Hz. İsa'nın Cinsel Hayatı

İncillerde bulunan eksiklik ve boşluklardan birinin de bu kitaplarda Hz.İsa'nın cinsel hayatı hakkında bilgi bulunmayışı olduğunu biraz önce belirtmiştik. İncillerde Hz.İsa'nın evlendiğine dair herhangi bir ifadenin bulunmayışına bakılarak, onun evlenmediğine ve çocuk sahibi olmadığına hükmediliyor. Acaba Hz.İsa, daha davete başlamadan önce gençlik yıllarında karşı cinsten biri ile herhangi bir alâka tesis etmiş miydi? Onun kadınlara karşı cinsel bir duygusu var mıydı? Bu konularda İnciller tamamen suskundurlar. Ancak İnciller baştan sona kadar iyice incelenirse Hz.İsa'nın, tebliğ döneminde dahi kadınlarla çok samimî olduğu, lâubaliliğe kaçan, hatta okuyanın aklına başka şeyleri getiren bazı davranışlara müsamaha ile baktığı görülür. Sinoptik İncillerde bu oldukça açık bir şekilde müşahede edilmektedir. Bu İncillere göre birgün Hz.İsa, Ferrisilerden birinin evine ziyafete gitmiş ve sofraya oturmuştu. Tam o sırada Hz.İsa'nın orada olduğunu duyan günahkâr (fahişe) bir kadın, Ferri-si'nin evine, elinde ak mermerden yapılmış bir kapta değerli bir yağ olduğu halde gelmiş ve onun arkasında durarak ağlamaya başlamıştır. Kadın, gözlerinden akan yaşlarla Hz. İsa'nın ayaklarını ıslatmış, sonra onun yaş ayaklarını saçları ile silmiştir.

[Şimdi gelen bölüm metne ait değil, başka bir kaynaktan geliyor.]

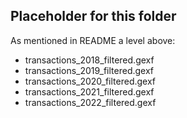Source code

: ## Placeholder for this folder
As mentioned in README a level above:
* transactions_2018_filtered.gexf
* transactions_2019_filtered.gexf
* transactions_2020_filtered.gexf
* transactions_2021_filtered.gexf
* transactions_2022_filtered.gexf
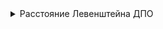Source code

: 
<details><summary>Расстояние Левенштейна ДПО</summary>
Условие задачи:
В данной задаче вы должны реализовать поиск расстояния Левенштейна между строками
| Ввод     | Вывод    | 
|----------|----------|
|sunday    | 3 2      |
|saturday  |          |
|sunday    |          |
|sudnay    |          |
</details>
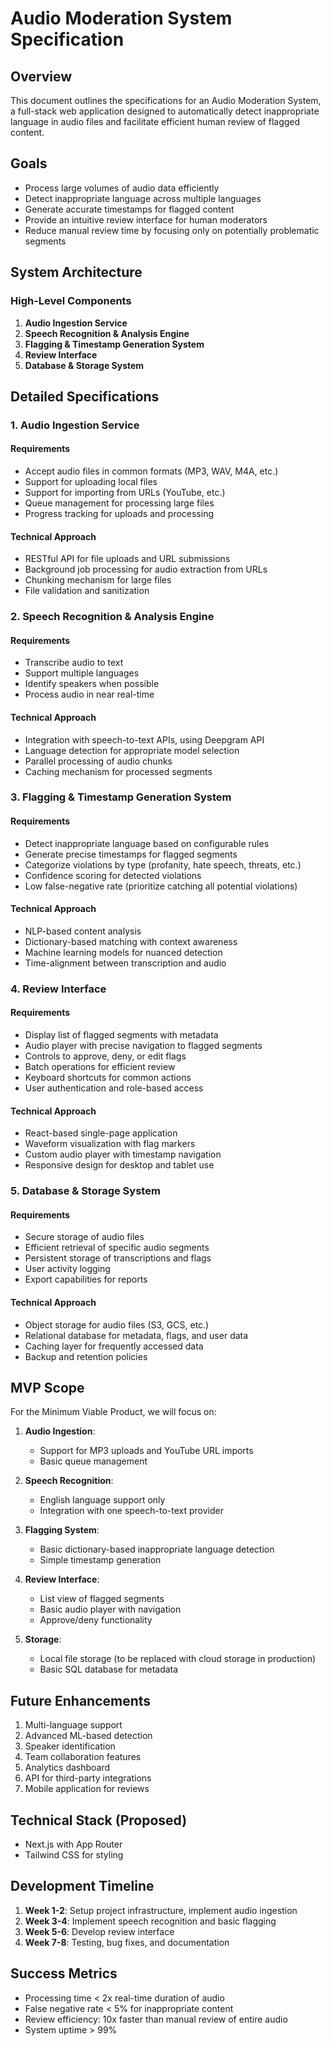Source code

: # Audio Moderation System Specification

## Overview
This document outlines the specifications for an Audio Moderation System, a full-stack web application designed to automatically detect inappropriate language in audio files and facilitate efficient human review of flagged content.

## Goals
- Process large volumes of audio data efficiently
- Detect inappropriate language across multiple languages
- Generate accurate timestamps for flagged content
- Provide an intuitive review interface for human moderators
- Reduce manual review time by focusing only on potentially problematic segments

## System Architecture

### High-Level Components
1. **Audio Ingestion Service**
2. **Speech Recognition & Analysis Engine**
3. **Flagging & Timestamp Generation System**
4. **Review Interface**
5. **Database & Storage System**

## Detailed Specifications

### 1. Audio Ingestion Service

#### Requirements
- Accept audio files in common formats (MP3, WAV, M4A, etc.)
- Support for uploading local files
- Support for importing from URLs (YouTube, etc.)
- Queue management for processing large files
- Progress tracking for uploads and processing

#### Technical Approach
- RESTful API for file uploads and URL submissions
- Background job processing for audio extraction from URLs
- Chunking mechanism for large files
- File validation and sanitization

### 2. Speech Recognition & Analysis Engine

#### Requirements
- Transcribe audio to text
- Support multiple languages
- Identify speakers when possible
- Process audio in near real-time

#### Technical Approach
- Integration with speech-to-text APIs, using Deepgram API
- Language detection for appropriate model selection
- Parallel processing of audio chunks
- Caching mechanism for processed segments

### 3. Flagging & Timestamp Generation System

#### Requirements
- Detect inappropriate language based on configurable rules
- Generate precise timestamps for flagged segments
- Categorize violations by type (profanity, hate speech, threats, etc.)
- Confidence scoring for detected violations
- Low false-negative rate (prioritize catching all potential violations)

#### Technical Approach
- NLP-based content analysis
- Dictionary-based matching with context awareness
- Machine learning models for nuanced detection
- Time-alignment between transcription and audio

### 4. Review Interface

#### Requirements
- Display list of flagged segments with metadata
- Audio player with precise navigation to flagged segments
- Controls to approve, deny, or edit flags
- Batch operations for efficient review
- Keyboard shortcuts for common actions
- User authentication and role-based access

#### Technical Approach
- React-based single-page application
- Waveform visualization with flag markers
- Custom audio player with timestamp navigation
- Responsive design for desktop and tablet use

### 5. Database & Storage System

#### Requirements
- Secure storage of audio files
- Efficient retrieval of specific audio segments
- Persistent storage of transcriptions and flags
- User activity logging
- Export capabilities for reports

#### Technical Approach
- Object storage for audio files (S3, GCS, etc.)
- Relational database for metadata, flags, and user data
- Caching layer for frequently accessed data
- Backup and retention policies

## MVP Scope

For the Minimum Viable Product, we will focus on:

1. **Audio Ingestion**:
   - Support for MP3 uploads and YouTube URL imports
   - Basic queue management

2. **Speech Recognition**:
   - English language support only
   - Integration with one speech-to-text provider

3. **Flagging System**:
   - Basic dictionary-based inappropriate language detection
   - Simple timestamp generation

4. **Review Interface**:
   - List view of flagged segments
   - Basic audio player with navigation
   - Approve/deny functionality

5. **Storage**:
   - Local file storage (to be replaced with cloud storage in production)
   - Basic SQL database for metadata

## Future Enhancements

1. Multi-language support
2. Advanced ML-based detection
3. Speaker identification
4. Team collaboration features
5. Analytics dashboard
6. API for third-party integrations
7. Mobile application for reviews

## Technical Stack (Proposed)

- Next.js with App Router
- Tailwind CSS for styling

## Development Timeline

1. **Week 1-2**: Setup project infrastructure, implement audio ingestion
2. **Week 3-4**: Implement speech recognition and basic flagging
3. **Week 5-6**: Develop review interface
4. **Week 7-8**: Testing, bug fixes, and documentation

## Success Metrics

- Processing time < 2x real-time duration of audio
- False negative rate < 5% for inappropriate content
- Review efficiency: 10x faster than manual review of entire audio
- System uptime > 99%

Daha sonra Hz.İsa'nın ayaklarını öpen kadın, en sonunda onun başını kıymetli yağ ile meshetmiştir. Bu gelen kadın günahkâr bir kadın, yani rastgele, erkeklerle düşüp kalkan bir kadındır. Bu kadın önce arkadan gelip Hz. İsa'nın ayaklarına sarılıyor, gözyaşları ile onun ayaklarını ıslattıktan sonra saçlarını ayaklarına sürüyor, ayaklarını öpüyor, en sonunda kıymetli yağı başına sürüyor. Bir kadının bir erkeğe bu şekilde sarılması, onu öpmesi vücut vücuda onunla böylesine sarmaş dolaş olması, bütünü ile ilâhî muhabbete mi bağlı olmuştur? Bu tür yaklaşımlar, başlangıçta İlâhî muhabbet şeklinde bile olsa, kısa bir süre sonra cinsî arzuları davet etmeye başlar. İnsan fıtratının gereği budur. Hz. İsa için bu söz konusu değildir denilebilir, ama kadın günahkâr bir kadındır. Bütün hayatı bu işin içinde geçmiş bir kadın olarak onun cinsî arzularının uyanması bile, günahın hasıl olması için yeterli değil midir? Nitekim Hz.İsa'nın misafir olarak gittiği evin sahibi, bu anormal samimiyeti görünce aklına şüphe düşmüş, yanına gelen bu kadının fahişe olduğunu bilmeyen bu kişinin (Hz.İsa), peygamber olmasının mümkün olamıyacağını düşünmüştür.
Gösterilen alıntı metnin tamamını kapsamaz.